**TASK**
Under this line sits a listing. Repeat exactly and only its lines from the one holding "uniqueness, and structure" through the one holding "Climate change 圖表 - 表格"; skip pictures.

**INFORMATION SUPPLIED**
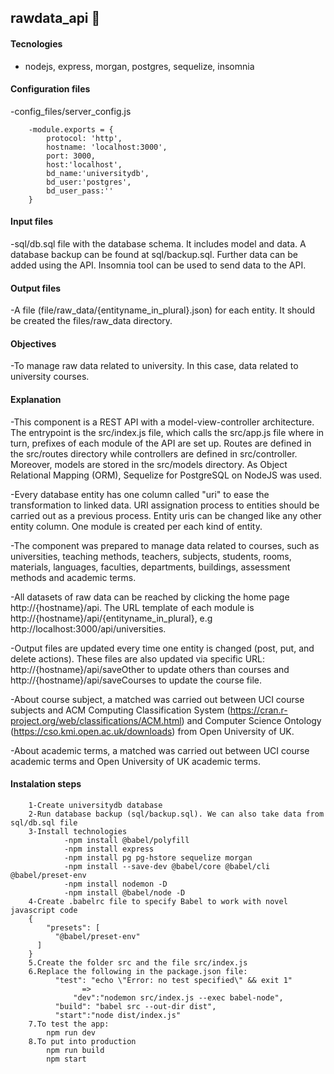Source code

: ## rawdata_api 🏫 

#### Tecnologies
- nodejs, express, morgan, postgres, sequelize, insomnia

#### Configuration files 
-config_files/server_config.js 
			
		-module.exports = {
			protocol: 'http',
			hostname: 'localhost:3000',
			port: 3000,
			host:'localhost',
			bd_name:'universitydb',
			bd_user:'postgres',
			bd_user_pass:''
		}

#### Input files
-sql/db.sql file with the database schema. It includes model and data. A database backup can be found at sql/backup.sql. Further data can be added using the API. Insomnia tool can be used to send data to the API.

#### Output files
-A file (file/raw_data/{entityname_in_plural}.json) for each entity. It should be created the files/raw_data directory.

#### Objectives
-To manage raw data related to university. In this case, data related to university courses.

#### Explanation
-This component is a REST API with a model-view-controller architecture. The entrypoint is the src/index.js file, which calls the src/app.js file where in turn, prefixes of each module of the API are set up. Routes are defined in the src/routes directory while controllers are defined in src/controller. Moreover, models are stored in the src/models directory. As Object Relational Mapping (ORM), Sequelize for PostgreSQL on NodeJS was used.

-Every database entity has one column called "uri" to ease the transformation to linked data. URI assignation process to entities should be carried out as a previous process. Entity uris can be changed like any other entity column. One module is created per each kind of entity.

-The component was prepared to manage data related to courses, such as universities, teaching methods, teachers, subjects, students, rooms, materials, languages, faculties, departments, buildings, assessment methods and academic terms.

-All datasets of raw data can be reached by clicking the home page http://{hostname}/api. The URL template of each module is http://{hostname}/api/{entityname_in_plural}, e.g http://localhost:3000/api/universities.

-Output files are updated every time one entity is changed (post, put, and delete actions). These files are also updated via specific URL: http://{hostname}/api/saveOther to update others than courses and http://{hostname}/api/saveCourses to update the course file.

-About course subject, a matched was carried out between UCI course subjects and ACM Computing Classification System (https://cran.r-project.org/web/classifications/ACM.html) and Computer Science Ontology (https://cso.kmi.open.ac.uk/downloads) from Open University of UK.

-About academic terms, a matched was carried out between UCI course academic terms and Open University of UK academic terms.
#### Instalation steps
		1-Create universitydb database
		2-Run database backup (sql/backup.sql). We can also take data from  sql/db.sql file
		3-Install technologies
				-npm install @babel/polyfill 
				-npm install express
				-npm install pg pg-hstore sequelize morgan 
				-npm install --save-dev @babel/core @babel/cli @babel/preset-env
				-npm install nodemon -D 
				-npm install @babel/node -D
		4-Create .babelrc file to specify Babel to work with novel javascript code
		{
		    "presets": [
  		      "@babel/preset-env"
  		  ]
		} 
		5.Create the folder src and the file src/index.js
		6.Replace the following in the package.json file:
		  	  "test": "echo \"Error: no test specified\" && exit 1" 
    		    	=>	
          		  "dev":"nodemon src/index.js --exec babel-node",  
			  "build": "babel src --out-dir dist",  
			  "start":"node dist/index.js"	
		7.To test the app:
			npm run dev
		8.To put into production
			npm run build 
			npm start 
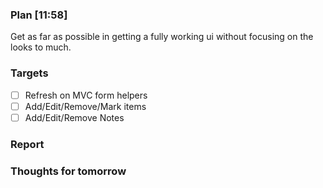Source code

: ### Plan [11:58]
Get as far as possible in getting a fully working ui without focusing on the looks to much.

### Targets
- [ ] Refresh on MVC form helpers
- [ ] Add/Edit/Remove/Mark items
- [ ] Add/Edit/Remove Notes

### Report

### Thoughts for tomorrow
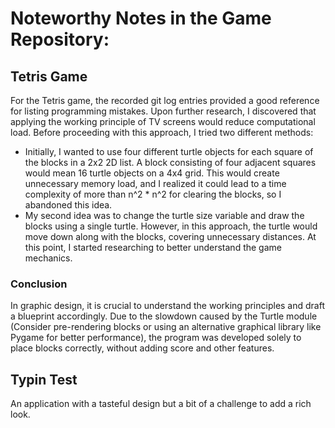 # Noteworthy Notes in the Game Repository:

## Tetris Game

For the Tetris game, the recorded git log entries provided a good reference for listing programming mistakes. Upon further research, I discovered that applying the working principle of TV screens would reduce computational load. Before proceeding with this approach, I tried two different methods:

- Initially, I wanted to use four different turtle objects for each square of the blocks in a 2x2 2D list. A block consisting of four adjacent squares would mean 16 turtle objects on a 4x4 grid. This would create unnecessary memory load, and I realized it could lead to a time complexity of more than n^2 \* n^2 for clearing the blocks, so I abandoned this idea.
- My second idea was to change the turtle size variable and draw the blocks using a single turtle. However, in this approach, the turtle would move down along with the blocks, covering unnecessary distances. At this point, I started researching to better understand the game mechanics.

### Conclusion

In graphic design, it is crucial to understand the working principles and draft a blueprint accordingly. Due to the slowdown caused by the Turtle module (Consider pre-rendering blocks or using an alternative graphical library like Pygame for better performance), the program was developed solely to place blocks correctly, without adding score and other features.

## Typin Test

An application with a tasteful design but a bit of a challenge to add a rich look.

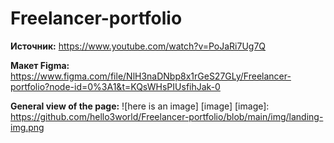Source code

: # Freelancer-portfolio
**Источник:** https://www.youtube.com/watch?v=PoJaRi7Ug7Q

**Макет Figma:** https://www.figma.com/file/NlH3naDNbp8x1rGeS27GLy/Freelancer-portfolio?node-id=0%3A1&t=KQsWHsPIUsfihJak-0

**General view of the page:**
![here is an image] [image]
[image]: https://github.com/hello3world/Freelancer-portfolio/blob/main/img/landing-img.png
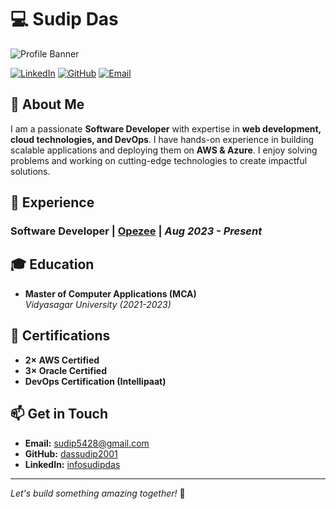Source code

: # 💻 Sudip Das

![Profile Banner](https://via.placeholder.com/1200x400)

[![LinkedIn](https://img.shields.io/badge/LinkedIn-Connect-blue?style=flat-square&logo=linkedin)](https://www.linkedin.com/in/infosudipdas/)
[![GitHub](https://img.shields.io/badge/GitHub-Follow-black?style=flat-square&logo=github)](https://github.com/dassudip2001)
[![Email](https://img.shields.io/badge/Email-Contact-red?style=flat-square&logo=gmail)](mailto:sudip5428@gmail.com)

## 🚀 About Me
I am a passionate **Software Developer** with expertise in **web development, cloud technologies, and DevOps**. I have hands-on experience in building scalable applications and deploying them on **AWS & Azure**. I enjoy solving problems and working on cutting-edge technologies to create impactful solutions.
 
<!-- ## 🔧 Skills

- **Programming Languages:** C, Java, TypeScript, Python, PHP  
- **Web Technologies & Frameworks:** HTML, CSS/SCSS, Bootstrap, Tailwind CSS, Angular, Laravel, NodeJS, Flask, Electron, Spring Boot, Next.js  
- **Databases:** MySQL, MongoDB  
- **Cloud Services:** AWS, Azure  
- **DevOps & Tools:** Docker, Kubernetes, Jenkins, GitHub Actions, Terraform, Docker Swarm  
- **Version Control:** Git/GitHub  
- **Operating Systems:** Windows, Linux (Ubuntu)  -->

 ## 💼 Experience 

### Software Developer | [Opezee](https://opezee.com) | *Aug 2023 - Present*
<!-- - Upgraded **BOH Admin Panel** using **AngularJS & Laravel** with a focus on **code standardization**.
- Developed **UI functionality** for **Opezee Launcher** and integrated it with a **C# backend** using **Electron**.
- Built an **Incident Management System (IMS)** from scratch using **Laravel & Angular**, deployed on **AWS**.
- Contributed to **CLMS-ADMIN & CLMS-Website**, implementing new features and configuring servers.
- Optimized the **Feedback System** by adding **Docker support** and deploying it on **AWS** with **Next.js**. -->

<!-- ## 📌 Projects

### **PFMS - Project & Faculty Management System**
**Tech Stack:** Laravel, MySQL, JavaScript, Docker

### **Chat Bot**
**Tech Stack:** Flask, NLP, NLTK, OpenAI API, Gemini API

### **EMS - Event Management System** *(Techindeck)*
**Tech Stack:** Angular, NodeJS, Laravel, MySQL, MongoDB, Solid Design Pattern

### **CMS - Content Management System** *(Techindeck)*
**Tech Stack:** C#, Spring Boot, Angular  -->

## 🎓 Education
- **Master of Computer Applications (MCA)**  
  *Vidyasagar University (2021-2023)*

## 📜 Certifications
- **2× AWS Certified**
- **3× Oracle Certified**
- **DevOps Certification (Intellipaat)**

## 📫 Get in Touch
- **Email:** [sudip5428@gmail.com](mailto:sudip5428@gmail.com)  
- **GitHub:** [dassudip2001](https://github.com/dassudip2001)  
- **LinkedIn:** [infosudipdas](https://www.linkedin.com/in/infosudipdas/)  

---
*Let's build something amazing together!* 🚀

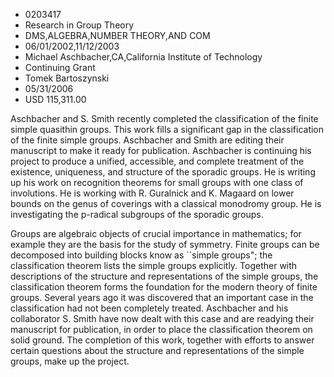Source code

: 
* 0203417
* Research in Group Theory
* DMS,ALGEBRA,NUMBER THEORY,AND COM
* 06/01/2002,11/12/2003
* Michael Aschbacher,CA,California Institute of Technology
* Continuing Grant
* Tomek Bartoszynski
* 05/31/2006
* USD 115,311.00

Aschbacher and S. Smith recently completed the classification of the finite
simple quasithin groups. This work fills a significant gap in the classification
of the finite simple groups. Aschbacher and Smith are editing their manuscript
to make it ready for publication. Aschbacher is continuing his project to
produce a unified, accessible, and complete treatment of the existence,
uniqueness, and structure of the sporadic groups. He is writing up his work on
recognition theorems for small groups with one class of involutions. He is
working with R. Guralnick and K. Magaard on lower bounds on the genus of
coverings with a classical monodromy group. He is investigating the p-radical
subgroups of the sporadic groups.

Groups are algebraic objects of crucial importance in mathematics; for example
they are the basis for the study of symmetry. Finite groups can be decomposed
into building blocks know as ``simple groups"; the classification theorem lists
the simple groups explicitly. Together with descriptions of the structure and
representations of the simple groups, the classification theorem forms the
foundation for the modern theory of finite groups. Several years ago it was
discovered that an important case in the classification had not been completely
treated. Aschbacher and his collaborator S. Smith have now dealt with this case
and are readying their manuscript for publication, in order to place the
classification theorem on solid ground. The completion of this work, together
with efforts to answer certain questions about the structure and representations
of the simple groups, make up the project.
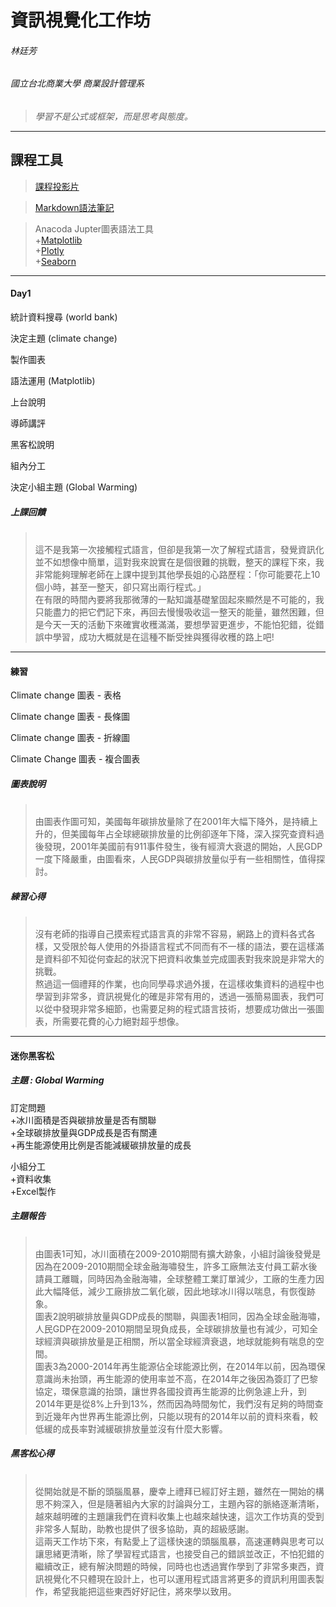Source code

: # **資訊視覺化工作坊**
###### 林廷芳 
###### 國立台北商業大學 商業設計管理系

>*學習不是公式或框架，而是思考與態度。*

* * *

## 課程工具
>[課程投影片](https://docs.google.com/presentation/d/e/2PACX-1vSgTakQ4Iae3BoFL9GzDQyemJ3-TtN13R0G13UBskSSe-bHcONV5qfAngRBbgR4jkSgRpd_HHTpm3yq/pub?start=false&loop=false&delayms=3000&fbclid=IwAR0oFkRfrE4wai-kdP2vs83KLtpnimEMRdjjtf1OKd9zORGXgS5qxYvsvk4&slide=id.g4d3781d1a5_0_468)

>[Markdown語法筆記](http://westwind.logdown.com/posts/208283-markdown-notes)

>Anacoda Jupter圖表語法工具  
  +[Matplotlib](https://matplotlib.org/index.html)  
  +[Plotly](https://plot.ly/python/)  
  +[Seaborn](https://seaborn.pydata.org/) 

***

#### Day1 

統計資料搜尋  (world bank)  

決定主題  (climate change)  

製作圖表  

語法運用  (Matplotlib)

上台說明  

導師講評  

黑客松說明  

組內分工  

決定小組主題  (Global Warming)

##### 上課回饋
> <br />這不是我第一次接觸程式語言，但卻是我第一次了解程式語言，發覺資訊化並不如想像中簡單，這對我來說實在是個很難的挑戰，整天的課程下來，我非常能夠理解老師在上課中提到其他學長姐的心路歷程：「你可能要花上10個小時，甚至一整天，卻只寫出兩行程式。」
> <br />在有限的時間內要將我那微薄的一點知識基礎鞏固起來顯然是不可能的，我只能盡力的把它們記下來，再回去慢慢吸收這一整天的能量，雖然困難，但是今天一天的活動下來確實收穫滿滿，要想學習更進步，不能怕犯錯，從錯誤中學習，成功大概就是在這種不斷受挫與獲得收穫的路上吧! 

***

#### 練習

Climate change 圖表 - 表格

Climate change 圖表 - 長條圖

Climate change 圖表 - 折線圖

Climate Change 圖表 - 複合圖表

##### 圖表說明
> <br /> 由圖表作圖可知，美國每年碳排放量除了在2001年大幅下降外，是持續上升的，但美國每年占全球總碳排放量的比例卻逐年下降，深入探究查資料過後發現，2001年美國前有911事件發生，後有經濟大衰退的開始，人民GDP一度下降嚴重，由圖看來，人民GDP與碳排放量似乎有一些相關性，值得探討。
##### 練習心得
> <br /> 沒有老師的指導自己摸索程式語言真的非常不容易，網路上的資料各式各樣，又受限於每人使用的外掛語言程式不同而有不一樣的語法，要在這樣滿是資料卻不知從何查起的狀況下把資料收集並完成圖表對我來說是非常大的挑戰。
> <br /> 熬過這一個禮拜的作業，也向同學尋求過外援，在這樣收集資料的過程中也學習到非常多，資訊視覺化的確是非常有用的，透過一張簡易圖表，我們可以從中發現非常多細節，也需要足夠的程式語言技術，想要成功做出一張圖表，所需要花費的心力絕對超乎想像。

***

#### 迷你黑客松

##### *主題 : Global Warming*

訂定問題  
  +冰川面積是否與碳排放量是否有關聯  
  +全球碳排放量與GDP成長是否有關連  
  +再生能源使用比例是否能減緩碳排放量的成長 

小組分工  
  +資料收集  
  +Excel製作
  
##### 主題報告  
> <br />由圖表1可知，冰川面積在2009-2010期間有擴大跡象，小組討論後發覺是因為在2009-2010期間全球金融海嘯發生，許多工廠無法支付員工薪水後請員工離職，同時因為金融海嘯，全球整體工業訂單減少，工廠的生產力因此大幅降低，減少工廠排放二氧化碳，因此地球冰川得以喘息，有恢復跡象。 
> <br />圖表2說明碳排放量與GDP成長的關聯，與圖表1相同，因為全球金融海嘯，人民GDP在2009-2010期間呈現負成長，全球碳排放量也有減少，可知全球經濟與碳排放量是正相關，所以當全球經濟衰退，地球就能夠有喘息的空間。
> <br />圖表3為2000-2014年再生能源佔全球能源比例，在2014年以前，因為環保意識尚未抬頭，再生能源的使用率並不高，在2014年之後因為簽訂了巴黎協定，環保意識的抬頭，讓世界各國投資再生能源的比例急遽上升，到2014年更是從8%上升到13%，然而因為時間匆忙，我們沒有足夠的時間查到近幾年內世界再生能源比例，只能以現有的2014年以前的資料來看，較低緩的成長率對減緩碳排放量並沒有什麼大影響。

##### 黑客松心得  
> <br />從開始就是不斷的頭腦風暴，慶幸上禮拜已經訂好主題，雖然在一開始的構思不夠深入，但是隨著組內大家的討論與分工，主題內容的脈絡逐漸清晰，越來越明確的主題讓我們在資料收集上也越來越快速，這次工作坊真的受到非常多人幫助，助教也提供了很多協助，真的超級感謝。
> <br />這兩天工作坊下來，有點愛上了這樣快速的頭腦風暴，高速運轉與思考可以讓思緒更清晰，除了學習程式語言，也接受自己的錯誤並改正，不怕犯錯的繼續改正，總有解決問題的時候，同時也也透過實作學到了非常多東西，資訊視覺化不只體現在設計上，也可以運用程式語言將更多的資訊利用圖表製作，希望我能把這些東西好好記住，將來學以致用。
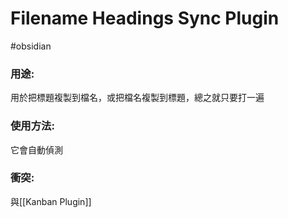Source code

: # Filename Headings Sync Plugin
#obsidian 

### 用途:
用於把標題複製到檔名，或把檔名複製到標題，總之就只要打一遍
### 使用方法:
它會自動偵測
### 衝突:
與[[Kanban Plugin]]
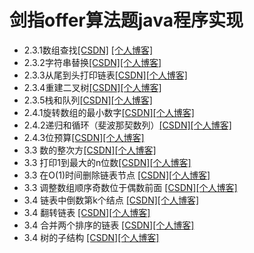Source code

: # 剑指offer算法题java程序实现


 - 2.3.1数组查找[\[CSDN\]][2] [\[个人博客\]][3]
 - 2.3.2字符串替换[\[CSDN\]][4][\[个人博客\]][5] 
 - 2.3.3从尾到头打印链表[\[CSDN\]][6][\[个人博客\]][7] 
 - 2.3.4重建二叉树[\[CSDN\]][8][\[个人博客\]][9]
 - 2.3.5栈和队列[\[CSDN\]][10][\[个人博客\]][11]
 - 2.4.1旋转数组的最小数字[\[CSDN\]][12][\[个人博客\]][13]
 - 2.4.2递归和循环（斐波那契数列）[\[CSDN\]][14][\[个人博客\]][15]
 - 2.4.3位预算[\[CSDN\]][16][\[个人博客\]][17]
 - 3.3 数的整次方[\[CSDN\]][18][\[个人博客\]][19]
 - 3.3 打印1到最大的n位数[\[CSDN\]][20][\[个人博客\]][21]
 - 3.3 在O(1)时间删除链表节点 [\[CSDN\]][22][\[个人博客\]][23]
 - 3.3 调整数组顺序奇数位于偶数前面 [\[CSDN\]][24][\[个人博客\]][25]
 - 3.4 链表中倒数第k个结点 [\[CSDN\]][26][\[个人博客\]][27]
 - 3.4 翻转链表 [\[CSDN\]][28][\[个人博客\]][29]
 - 3.4 合并两个排序的链表 [\[CSDN\]][30][\[个人博客\]][31]
 - 3.4 树的子结构 [\[CSDN\]][32][\[个人博客\]][33]
 
  [2]: https://blog.csdn.net/wang_shuyu/article/details/88977106
  [3]: http://www.littletree.xyz/archives/jian-zhi-offer231shu-zu-cha-zhao
  [4]: https://blog.csdn.net/wang_shuyu/article/details/88989866
  [5]: http://www.littletree.xyz/archives/jian-zhi-offer231zi-fu-chuan-ti-huan
  [6]: https://blog.csdn.net/wang_shuyu/article/details/89000534
  [7]: http://www.littletree.xyz/archives/jian-zhi-offer233cong-tou-dao-wei-da-yin-lian-biao
  [8]: https://blog.csdn.net/wang_shuyu/article/details/89289421
  [9]: http://www.littletree.xyz/archives/jian-zhi-offer234zhong-jian-er-cha-shu
  [10]: https://blog.csdn.net/wang_shuyu/article/details/89301197
  [11]: http://www.littletree.xyz/archives/jian-zhi-offer235zhan-he-dui-lie
  [12]: https://blog.csdn.net/wang_shuyu/article/details/89605284
  [13]: http://www.littletree.xyz/archives/jian-zhi-offer241xuan-zhuan-shu-zu-de-zui-xiao-shu-zi
  [14]: https://blog.csdn.net/wang_shuyu/article/details/89813987
  [15]: http://www.littletree.xyz/archives/20190504152235
  [16]: https://blog.csdn.net/wang_shuyu/article/details/89815499
  [17]: http://www.littletree.xyz/archives/20190504171416
  [18]: https://blog.csdn.net/wang_shuyu/article/details/90143152
  [19]: http://www.littletree.xyz/archives/jian-zhi-offer33-shu-de-zheng-shu-ci-fang
  [20]: https://blog.csdn.net/wang_shuyu/article/details/90143736
  [21]: http://www.littletree.xyz/archives/jian-zhi-offer-da-yin-1dao-zui-da-de-nwei-shu 
  [22]: https://blog.csdn.net/wang_shuyu/article/details/90545531
  [23]:http://www.littletree.xyz/archives/jian-zhi-offerzai-o1shi-jian-shan-chu-lian-biao-jie-dian
  [24]:https://blog.csdn.net/wang_shuyu/article/details/90578102
  [25]:http://www.littletree.xyz/archives/jian-zhi-offer-diao-zheng-shu-ju-shun-xu-qi-shu-wei-yu-ou-shu-qian-mian
  [26]:https://blog.csdn.net/wang_shuyu/article/details/90739463
  [27]:http://www.littletree.xyz/archives/jian-zhi-offerlian-biao-zhong-dao-shu-di-kge-jie-dian
  [28]:https://blog.csdn.net/wang_shuyu/article/details/90742891
  [29]:http://www.littletree.xyz/archives/jian-zhi-offerfan-zhuan-lian-biao
  [30]:https://blog.csdn.net/wang_shuyu/article/details/91355128
  [31]:http://www.littletree.xyz/archives/jian-zhi-offerhe-bing-liang-ge-pai-xu-de-lian-biao
  [32]:https://blog.csdn.net/wang_shuyu/article/details/91356286
  [33]:http://www.littletree.xyz/archives/jian-zhi-offer-shu-de-zi-jie-gou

**WRITTEN REPLY**
uniqueness, and structure of the sporadic groups. He is writing up his work on
recognition theorems for small groups with one class of involutions. He is
working with R. Guralnick and K. Magaard on lower bounds on the genus of
coverings with a classical monodromy group. He is investigating the p-radical
subgroups of the sporadic groups.

Groups are algebraic objects of crucial importance in mathematics; for example
they are the basis for the study of symmetry. Finite groups can be decomposed
into building blocks know as ``simple groups"; the classification theorem lists
the simple groups explicitly. Together with descriptions of the structure and
representations of the simple groups, the classification theorem forms the
foundation for the modern theory of finite groups. Several years ago it was
discovered that an important case in the classification had not been completely
treated. Aschbacher and his collaborator S. Smith have now dealt with this case
and are readying their manuscript for publication, in order to place the
classification theorem on solid ground. The completion of this work, together
with efforts to answer certain questions about the structure and representations
of the simple groups, make up the project.
Source code

: # **資訊視覺化工作坊**
###### 林廷芳 
###### 國立台北商業大學 商業設計管理系

>*學習不是公式或框架，而是思考與態度。*

* * *

## 課程工具
>[課程投影片](https://docs.google.com/presentation/d/e/2PACX-1vSgTakQ4Iae3BoFL9GzDQyemJ3-TtN13R0G13UBskSSe-bHcONV5qfAngRBbgR4jkSgRpd_HHTpm3yq/pub?start=false&loop=false&delayms=3000&fbclid=IwAR0oFkRfrE4wai-kdP2vs83KLtpnimEMRdjjtf1OKd9zORGXgS5qxYvsvk4&slide=id.g4d3781d1a5_0_468)

>[Markdown語法筆記](http://westwind.logdown.com/posts/208283-markdown-notes)

>Anacoda Jupter圖表語法工具  
  +[Matplotlib](https://matplotlib.org/index.html)  
  +[Plotly](https://plot.ly/python/)  
  +[Seaborn](https://seaborn.pydata.org/) 

***

#### Day1 

統計資料搜尋  (world bank)  

決定主題  (climate change)  

製作圖表  

語法運用  (Matplotlib)

上台說明  

導師講評  

黑客松說明  

組內分工  

決定小組主題  (Global Warming)

##### 上課回饋
> <br />這不是我第一次接觸程式語言，但卻是我第一次了解程式語言，發覺資訊化並不如想像中簡單，這對我來說實在是個很難的挑戰，整天的課程下來，我非常能夠理解老師在上課中提到其他學長姐的心路歷程：「你可能要花上10個小時，甚至一整天，卻只寫出兩行程式。」
> <br />在有限的時間內要將我那微薄的一點知識基礎鞏固起來顯然是不可能的，我只能盡力的把它們記下來，再回去慢慢吸收這一整天的能量，雖然困難，但是今天一天的活動下來確實收穫滿滿，要想學習更進步，不能怕犯錯，從錯誤中學習，成功大概就是在這種不斷受挫與獲得收穫的路上吧! 

***

#### 練習

Climate change 圖表 - 表格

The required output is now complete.